Alpha and beta diversities calculated from the abundance of contigs carrying 16S rRNA genes using ExpressBetaDiversity (Parks and Beiko, 2012). The 16S rRNA sequences used for diversity analysis were predicted from the contigs of the co-assembled metagenomes, and abundances were estimated by mapping the individual sample’s reads back onto the co-assembly. (A) Shannon diversity as a barplot. The diversity within the samples is shown while considering species abundance. The Shannon index weighs the abundance of highly abundant species higher. (B) ACE diversity as a barplot. The diversity within the samples is shown while considering species abundance. The ACE index places an additional focus on less abundant species. (C) Good’s coverage as a barplot. The estimated completeness of a sample is displayed as the negative decadic logarithm of the Good’s coverage, meaning that lower values indicate higher estimated completeness. (D) Jaccard diversity for every sample to every other sample as a heatmap. Displayed is the inverse of the similarity between every sample, meaning that two identical samples would have a dissimilarity of “0”.

Figure 3

(A) Information on the sample and key chemical components. The concentrations of methane, sulfate, and dissolved organic carbon (DOC) are shown as a simplified scheme; for a more detailed graph, see Figure 1. (B) Microbial abundance profiles of the four samples C1H2, C6H6, C11H1, and D2H3 based on rRNA, protein, and marker gene classification from IODP site U1301. Marker genes, 16S rRNA, and protein predictions were performed using the co-assembled metagenome, and their abundance within the original sample was determined using short-read mapping data. Classifications were obtained using the QIIME2 (Bolyen et al., 2019) classification outlined in the methods for 16S rRNA and by alignment against NCBI GenBank Release 235 for total protein predictions and marker gene predictions. Displayed are the classifications of identified sequences up to domain, phylum, and class, sequences that cannot be classified are displayed as part of the next higher level with no label.
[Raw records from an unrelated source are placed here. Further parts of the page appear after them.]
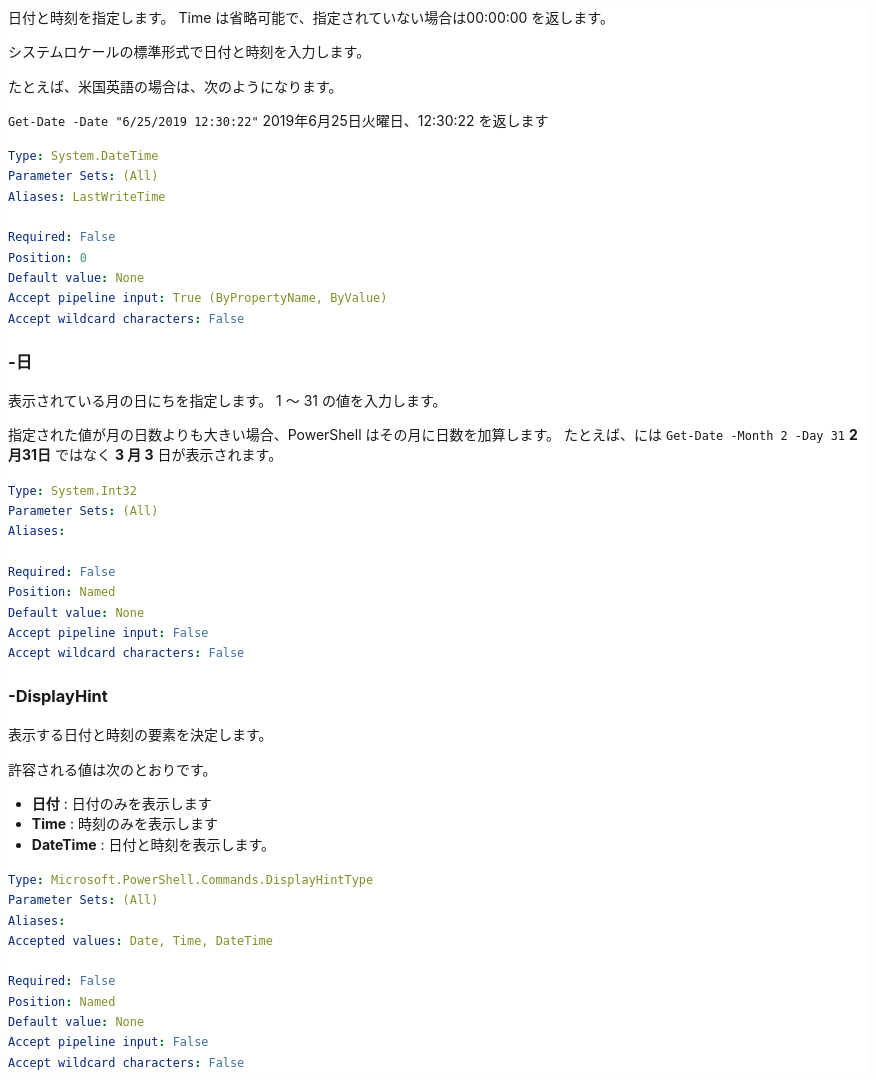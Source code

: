 日付と時刻を指定します。 Time は省略可能で、指定されていない場合は00:00:00 を返します。

システムロケールの標準形式で日付と時刻を入力します。

たとえば、米国英語の場合は、次のようになります。

`Get-Date -Date "6/25/2019 12:30:22"` 2019年6月25日火曜日、12:30:22 を返します

```yaml
Type: System.DateTime
Parameter Sets: (All)
Aliases: LastWriteTime

Required: False
Position: 0
Default value: None
Accept pipeline input: True (ByPropertyName, ByValue)
Accept wildcard characters: False
```

### -日

表示されている月の日にちを指定します。 1 ～ 31 の値を入力します。

指定された値が月の日数よりも大きい場合、PowerShell はその月に日数を加算します。 たとえば、には `Get-Date -Month 2 -Day 31` **2 月31日** ではなく **3 月 3** 日が表示されます。

```yaml
Type: System.Int32
Parameter Sets: (All)
Aliases:

Required: False
Position: Named
Default value: None
Accept pipeline input: False
Accept wildcard characters: False
```

### -DisplayHint

表示する日付と時刻の要素を決定します。

許容される値は次のとおりです。

- **日付** : 日付のみを表示します
- **Time** : 時刻のみを表示します
- **DateTime** : 日付と時刻を表示します。

```yaml
Type: Microsoft.PowerShell.Commands.DisplayHintType
Parameter Sets: (All)
Aliases:
Accepted values: Date, Time, DateTime

Required: False
Position: Named
Default value: None
Accept pipeline input: False
Accept wildcard characters: False
```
Sequences that cannot be attributed to a Domain are labeled as “unclassified.” CPR = Candidate Phyla Radiation. The Krona charts corresponding to the depicted figures can be found in Supplementary Data 2–4.

Figure 4

Heatmap of KO-Numbers collated into relevant functions associated with detected orthologues. OGs were predicted from the co-assembled metagenomes with the eggNOG Mapper (Huerta-Cepas et al., 2019) and their abundance was calculated by mapping the information of the corresponding encoding contigs back to the reads. Displayed is the relative abundance of the orthologues in each sample, normalized to the abundance of the universal housekeeping gene/function COG0468 (recA). In cases where closely related OGs were grouped into more general metabolic functions, the corresponding mean value is shown. Functional groups with a total relative abundance below 0.02 have been removed for better representability.

Figure 5

Metabolic profile of MAGs. The relative abundance of each MAG was determined based on short-read mapping information and is displayed as a heat map on the left side of the plot. The heat map shows the pathway completeness within the 42 selected metagenome-assembled genomes (MAGs) obtained from Juan de Fuca (JdF) samples that have more than 50% estimated completeness and less than 5% estimated contamination. To predict pathway completeness, OGs were predicted from the co-assembled metagenome using eggNOG Mapper (Huerta-Cepas et al., 2019) and checked to see whether they belonged to a MAG contig. OGs of MAGs were compared to the pathway modules outlined in Supplementary Table 3, and the number of orthologues found in a MAG is displayed as a percentage. Taxonomic classifications are based on GTDB-TK (Chaumeil et al., 2019) and the order in which MAGs are listed reflects the respective maximum likelihood-based phylogenetic relationships of the selected MAGs. Completeness and contamination estimates were obtained using MDMcleaner (Vollmers et al., 2022).